• Goal of the exercise:
Provide an exact copy of the data, excluding the images.

Pictures paired with source code
[Start of section]

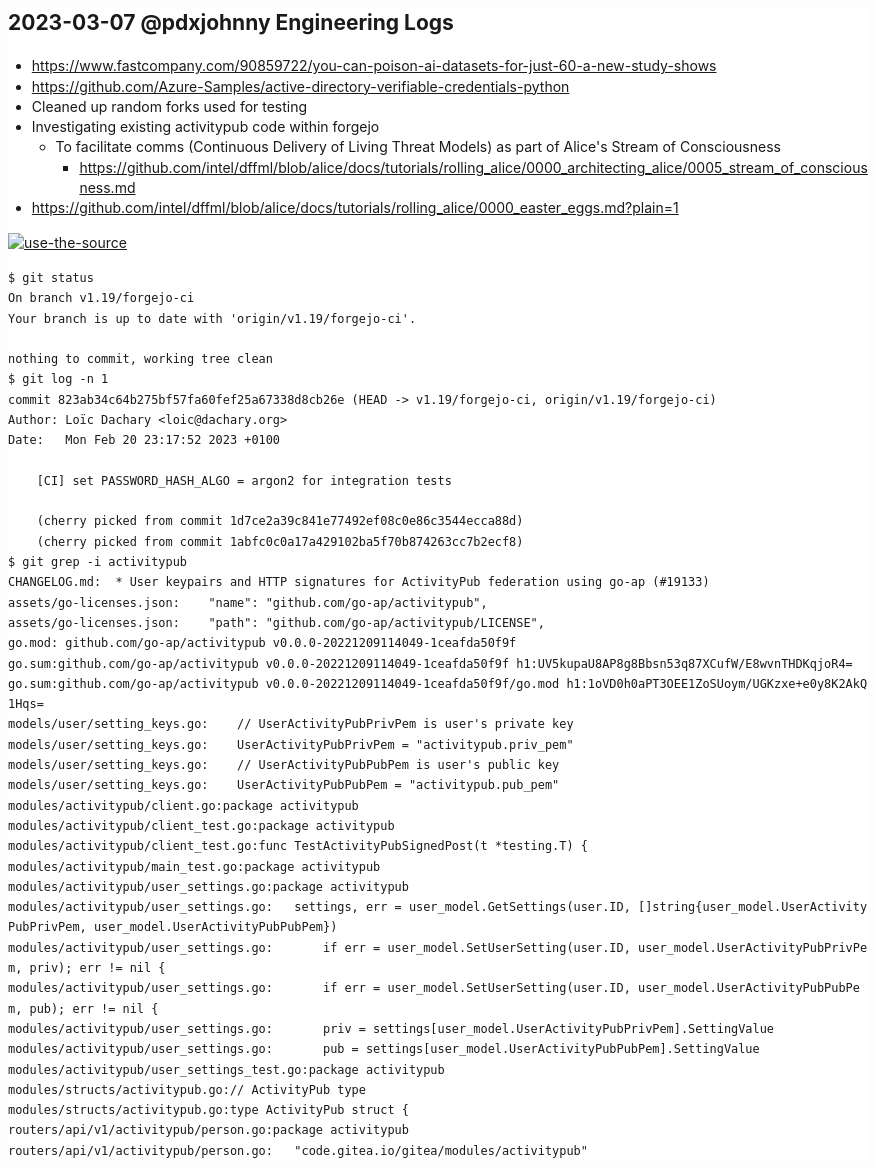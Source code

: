 ## 2023-03-07 @pdxjohnny Engineering Logs

- https://www.fastcompany.com/90859722/you-can-poison-ai-datasets-for-just-60-a-new-study-shows
- https://github.com/Azure-Samples/active-directory-verifiable-credentials-python
- Cleaned up random forks used for testing
- Investigating existing activitypub code within forgejo
  - To facilitate comms (Continuous Delivery of Living Threat Models) as part of Alice's Stream of Consciousness
    - https://github.com/intel/dffml/blob/alice/docs/tutorials/rolling_alice/0000_architecting_alice/0005_stream_of_consciousness.md
- https://github.com/intel/dffml/blob/alice/docs/tutorials/rolling_alice/0000_easter_eggs.md?plain=1

[![use-the-source](https://img.shields.io/badge/use%20the-source-blueviolet)](https://github.com/intel/dffml/blob/alice/docs/tutorials/rolling_alice/0000_easter_eggs.md#use-the-source-)

```console
$ git status
On branch v1.19/forgejo-ci
Your branch is up to date with 'origin/v1.19/forgejo-ci'.

nothing to commit, working tree clean
$ git log -n 1
commit 823ab34c64b275bf57fa60fef25a67338d8cb26e (HEAD -> v1.19/forgejo-ci, origin/v1.19/forgejo-ci)
Author: Loïc Dachary <loic@dachary.org>
Date:   Mon Feb 20 23:17:52 2023 +0100

    [CI] set PASSWORD_HASH_ALGO = argon2 for integration tests
    
    (cherry picked from commit 1d7ce2a39c841e77492ef08c0e86c3544ecca88d)
    (cherry picked from commit 1abfc0c0a17a429102ba5f70b874263cc7b2ecf8)
$ git grep -i activitypub
CHANGELOG.md:  * User keypairs and HTTP signatures for ActivityPub federation using go-ap (#19133)
assets/go-licenses.json:    "name": "github.com/go-ap/activitypub",
assets/go-licenses.json:    "path": "github.com/go-ap/activitypub/LICENSE",
go.mod:	github.com/go-ap/activitypub v0.0.0-20221209114049-1ceafda50f9f
go.sum:github.com/go-ap/activitypub v0.0.0-20221209114049-1ceafda50f9f h1:UV5kupaU8AP8g8Bbsn53q87XCufW/E8wvnTHDKqjoR4=
go.sum:github.com/go-ap/activitypub v0.0.0-20221209114049-1ceafda50f9f/go.mod h1:1oVD0h0aPT3OEE1ZoSUoym/UGKzxe+e0y8K2AkQ1Hqs=
models/user/setting_keys.go:	// UserActivityPubPrivPem is user's private key
models/user/setting_keys.go:	UserActivityPubPrivPem = "activitypub.priv_pem"
models/user/setting_keys.go:	// UserActivityPubPubPem is user's public key
models/user/setting_keys.go:	UserActivityPubPubPem = "activitypub.pub_pem"
modules/activitypub/client.go:package activitypub
modules/activitypub/client_test.go:package activitypub
modules/activitypub/client_test.go:func TestActivityPubSignedPost(t *testing.T) {
modules/activitypub/main_test.go:package activitypub
modules/activitypub/user_settings.go:package activitypub
modules/activitypub/user_settings.go:	settings, err = user_model.GetSettings(user.ID, []string{user_model.UserActivityPubPrivPem, user_model.UserActivityPubPubPem})
modules/activitypub/user_settings.go:		if err = user_model.SetUserSetting(user.ID, user_model.UserActivityPubPrivPem, priv); err != nil {
modules/activitypub/user_settings.go:		if err = user_model.SetUserSetting(user.ID, user_model.UserActivityPubPubPem, pub); err != nil {
modules/activitypub/user_settings.go:		priv = settings[user_model.UserActivityPubPrivPem].SettingValue
modules/activitypub/user_settings.go:		pub = settings[user_model.UserActivityPubPubPem].SettingValue
modules/activitypub/user_settings_test.go:package activitypub
modules/structs/activitypub.go:// ActivityPub type
modules/structs/activitypub.go:type ActivityPub struct {
routers/api/v1/activitypub/person.go:package activitypub
routers/api/v1/activitypub/person.go:	"code.gitea.io/gitea/modules/activitypub"
```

[End of section]

• Answer space:
Source code

: ## 2023-03-07 @pdxjohnny Engineering Logs

- https://www.fastcompany.com/90859722/you-can-poison-ai-datasets-for-just-60-a-new-study-shows
- https://github.com/Azure-Samples/active-directory-verifiable-credentials-python
- Cleaned up random forks used for testing
- Investigating existing activitypub code within forgejo
  - To facilitate comms (Continuous Delivery of Living Threat Models) as part of Alice's Stream of Consciousness
    - https://github.com/intel/dffml/blob/alice/docs/tutorials/rolling_alice/0000_architecting_alice/0005_stream_of_consciousness.md
- https://github.com/intel/dffml/blob/alice/docs/tutorials/rolling_alice/0000_easter_eggs.md?plain=1

[![use-the-source](https://img.shields.io/badge/use%20the-source-blueviolet)](https://github.com/intel/dffml/blob/alice/docs/tutorials/rolling_alice/0000_easter_eggs.md#use-the-source-)

```console
$ git status
On branch v1.19/forgejo-ci
Your branch is up to date with 'origin/v1.19/forgejo-ci'.

nothing to commit, working tree clean
$ git log -n 1
commit 823ab34c64b275bf57fa60fef25a67338d8cb26e (HEAD -> v1.19/forgejo-ci, origin/v1.19/forgejo-ci)
Author: Loïc Dachary <loic@dachary.org>
Date:   Mon Feb 20 23:17:52 2023 +0100

    [CI] set PASSWORD_HASH_ALGO = argon2 for integration tests
    
    (cherry picked from commit 1d7ce2a39c841e77492ef08c0e86c3544ecca88d)
    (cherry picked from commit 1abfc0c0a17a429102ba5f70b874263cc7b2ecf8)
$ git grep -i activitypub
CHANGELOG.md:  * User keypairs and HTTP signatures for ActivityPub federation using go-ap (#19133)
assets/go-licenses.json:    "name": "github.com/go-ap/activitypub",
assets/go-licenses.json:    "path": "github.com/go-ap/activitypub/LICENSE",
go.mod:	github.com/go-ap/activitypub v0.0.0-20221209114049-1ceafda50f9f
go.sum:github.com/go-ap/activitypub v0.0.0-20221209114049-1ceafda50f9f h1:UV5kupaU8AP8g8Bbsn53q87XCufW/E8wvnTHDKqjoR4=
go.sum:github.com/go-ap/activitypub v0.0.0-20221209114049-1ceafda50f9f/go.mod h1:1oVD0h0aPT3OEE1ZoSUoym/UGKzxe+e0y8K2AkQ1Hqs=
models/user/setting_keys.go:	// UserActivityPubPrivPem is user's private key
models/user/setting_keys.go:	UserActivityPubPrivPem = "activitypub.priv_pem"
models/user/setting_keys.go:	// UserActivityPubPubPem is user's public key
models/user/setting_keys.go:	UserActivityPubPubPem = "activitypub.pub_pem"
modules/activitypub/client.go:package activitypub
modules/activitypub/client_test.go:package activitypub
modules/activitypub/client_test.go:func TestActivityPubSignedPost(t *testing.T) {
modules/activitypub/main_test.go:package activitypub
modules/activitypub/user_settings.go:package activitypub
modules/activitypub/user_settings.go:	settings, err = user_model.GetSettings(user.ID, []string{user_model.UserActivityPubPrivPem, user_model.UserActivityPubPubPem})
modules/activitypub/user_settings.go:		if err = user_model.SetUserSetting(user.ID, user_model.UserActivityPubPrivPem, priv); err != nil {
modules/activitypub/user_settings.go:		if err = user_model.SetUserSetting(user.ID, user_model.UserActivityPubPubPem, pub); err != nil {
modules/activitypub/user_settings.go:		priv = settings[user_model.UserActivityPubPrivPem].SettingValue
modules/activitypub/user_settings.go:		pub = settings[user_model.UserActivityPubPubPem].SettingValue
modules/activitypub/user_settings_test.go:package activitypub
modules/structs/activitypub.go:// ActivityPub type
modules/structs/activitypub.go:type ActivityPub struct {
routers/api/v1/activitypub/person.go:package activitypub
routers/api/v1/activitypub/person.go:	"code.gitea.io/gitea/modules/activitypub"
```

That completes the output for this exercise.